**Activity:** Each line below containing the word "EARS" needs to be shown.

**** Input data ****

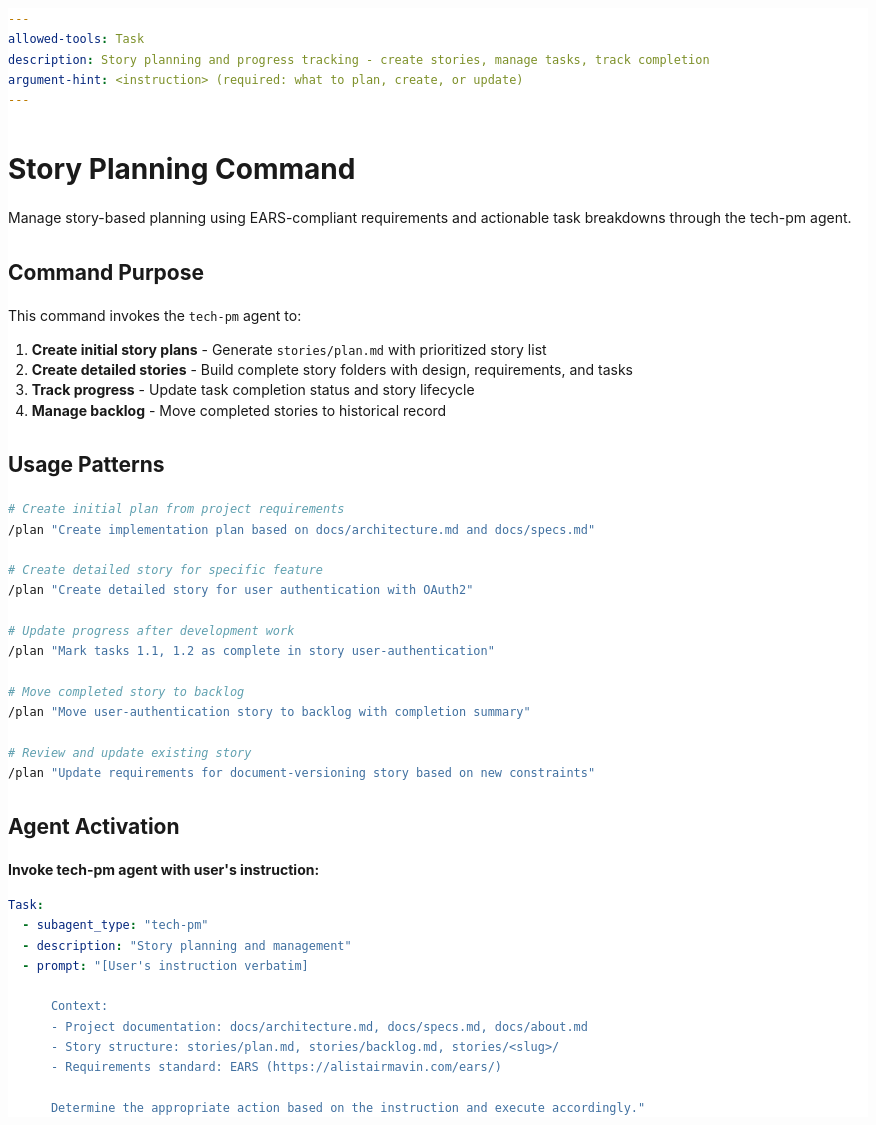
 ```yaml
---
allowed-tools: Task
description: Story planning and progress tracking - create stories, manage tasks, track completion
argument-hint: <instruction> (required: what to plan, create, or update)
---
```


# Story Planning Command

Manage story-based planning using EARS-compliant requirements and actionable task breakdowns through the tech-pm agent.

## Command Purpose

This command invokes the `tech-pm` agent to:

1. **Create initial story plans** - Generate `stories/plan.md` with prioritized story list
2. **Create detailed stories** - Build complete story folders with design, requirements, and tasks
3. **Track progress** - Update task completion status and story lifecycle
4. **Manage backlog** - Move completed stories to historical record

## Usage Patterns

```bash
# Create initial plan from project requirements
/plan "Create implementation plan based on docs/architecture.md and docs/specs.md"

# Create detailed story for specific feature
/plan "Create detailed story for user authentication with OAuth2"

# Update progress after development work
/plan "Mark tasks 1.1, 1.2 as complete in story user-authentication"

# Move completed story to backlog
/plan "Move user-authentication story to backlog with completion summary"

# Review and update existing story
/plan "Update requirements for document-versioning story based on new constraints"
```

## Agent Activation

**Invoke tech-pm agent with user's instruction:**

```yaml
Task:
  - subagent_type: "tech-pm"
  - description: "Story planning and management"
  - prompt: "[User's instruction verbatim]

      Context:
      - Project documentation: docs/architecture.md, docs/specs.md, docs/about.md
      - Story structure: stories/plan.md, stories/backlog.md, stories/<slug>/
      - Requirements standard: EARS (https://alistairmavin.com/ears/)

      Determine the appropriate action based on the instruction and execute accordingly."
```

****

**Answer:**
Manage story-based planning using EARS-compliant requirements and actionable task breakdowns through the tech-pm agent.
      - Requirements standard: EARS (https://alistairmavin.com/ears/)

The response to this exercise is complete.